FC : Jean-Marie Le Pen était avant tout un souverainiste. La souveraineté de la France -comme de tous les Etats- n’était pas négociable pour lui. Contrairement à d’autres, du type Mélenchon, qui se sont réveillés pour des raison circonstancielles, il avait toujours voté contre les traités européens qui prônaient une avancée fédéraliste : le traité de Maastricht en 1992, la constitution européenne en 2005, mais aussi l’Acte unique européen par la voir parlementaire en 1987.

A l’égard de l’Union européenne instituée depuis le Traité de Maastricht, il qualifiait celle-ci d’ « euro-mondialiste ». Comprenant que cette Union européenne, qui par ailleurs n’a jamais défini ses frontières, a pour vocation de se substituer à la légalité des Etats, il a depuis décidé de la combattre frontalement.

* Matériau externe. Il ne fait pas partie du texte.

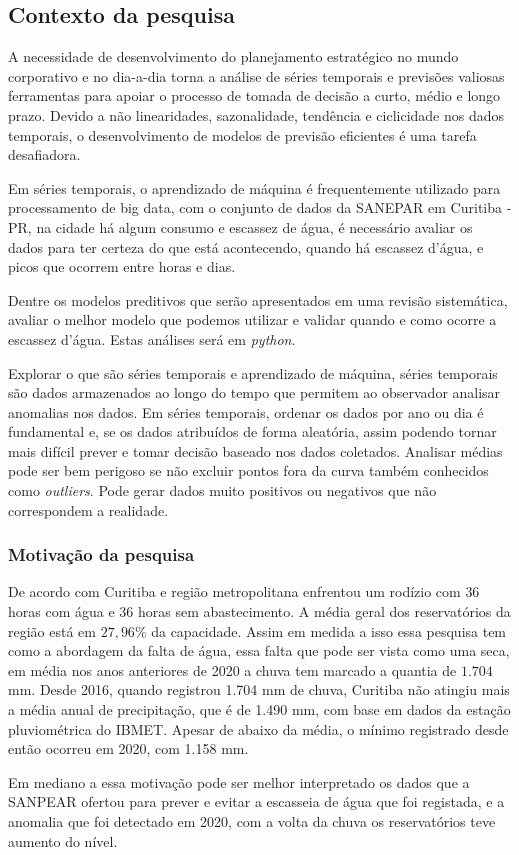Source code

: \subsection{Contexto da pesquisa} \label{subsec:contexto}
 A necessidade de desenvolvimento do planejamento estratégico no mundo corporativo e no dia-a-dia torna a análise de séries temporais e previsões valiosas ferramentas para apoiar o processo de tomada de decisão a curto, médio e longo prazo. Devido a não linearidades, sazonalidade, tendência e ciclicidade nos dados temporais, o desenvolvimento de modelos de previsão eficientes é uma tarefa desafiadora. 

 Em séries temporais, o aprendizado de máquina é frequentemente utilizado para processamento de big data, com o conjunto de dados da SANEPAR em Curitiba - PR, na cidade há algum consumo e escassez de água, é necessário avaliar os dados para ter certeza do que está acontecendo, quando há escassez d'água, e picos que ocorrem entre horas e dias.
 
 Dentre os modelos preditivos que serão apresentados em uma revisão sistemática, avaliar o melhor modelo que podemos utilizar e validar quando e como ocorre a escassez d'água. Estas análises será em \textit{python}.
 
 Explorar o que são séries temporais e aprendizado de máquina, séries temporais são dados armazenados ao longo do tempo que permitem ao observador analisar anomalias nos dados. Em séries temporais, ordenar os dados por ano ou dia é fundamental e, se os dados atribuídos de forma aleatória, assim podendo tornar mais difícil prever e tomar decisão baseado nos dados coletados. 
 Analisar médias pode ser bem perigoso se não excluir pontos fora da curva também conhecidos como \textit{outliers}. Pode gerar dados muito positivos ou negativos que não correspondem a realidade.
   
      
\subsubsection{Motiva\c c\~ao da pesquisa} \label{subsubsec:motivacao}
    
    De acordo com \cite{vasconcelos_2020} Curitiba e região metropolitana enfrentou um rodízio com $36$ horas com água e $36$ horas sem abastecimento. A média geral dos reservatórios da região está em $27,96\%$ da capacidade. Assim em medida a isso essa pesquisa tem como a abordagem da falta de água, essa falta que pode ser vista como uma seca, em média nos anos anteriores de 2020 a chuva tem marcado a quantia de $1.704$ mm. \cite{vasconcelos_2020} Desde 2016, quando registrou 1.704 mm de chuva, Curitiba não atingiu mais a média anual de precipitação, que é de 1.490 mm, com base em dados da estação pluviométrica do IBMET.  Apesar de abaixo da média, o mínimo registrado desde então ocorreu em 2020, com 1.158 mm.
    
    Em mediano a essa motivação pode ser melhor interpretado os dados que a SANPEAR ofertou para prever e evitar a escasseia de água que foi registada, e a anomalia que foi detectado em 2020, com a volta da chuva os reservatórios teve aumento do nível.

Jean-Marie Le Pen considérait également – démontrant là-aussi son caractère visionnaire- que l’UE avait pour projet de s’aligner totalement sur les seuls intérêts de Washington.  Il est certain qu’il voulait sortir de cette Europe.

Il était cependant partisan d’une construction européenne renouvelée, assise sur la coopération de nations souveraines, « avec la Russie mais sans la Turquie ». Même s’il avait une grande admiration pour la nation turque – il séjourna même dans la résidence privée du Premier ministre islamiste turc d’alors, Nemcetin Erbakan –, avec qui il voulait une alliance étroite sur le modèle de celle de François Ier et Soliman le Magnifique.

LD : Dans le contexte des Printemps arabes et des crises migratoires et des vagues terroristes qui ont suivi, comment Jean-Marie Le Pen interprétait-il ces bouleversements ? Pensait-il que la France et l’Europe devaient intervenir ou plutôt se tenir à l’écart de ces dynamiques révolutionnaires ?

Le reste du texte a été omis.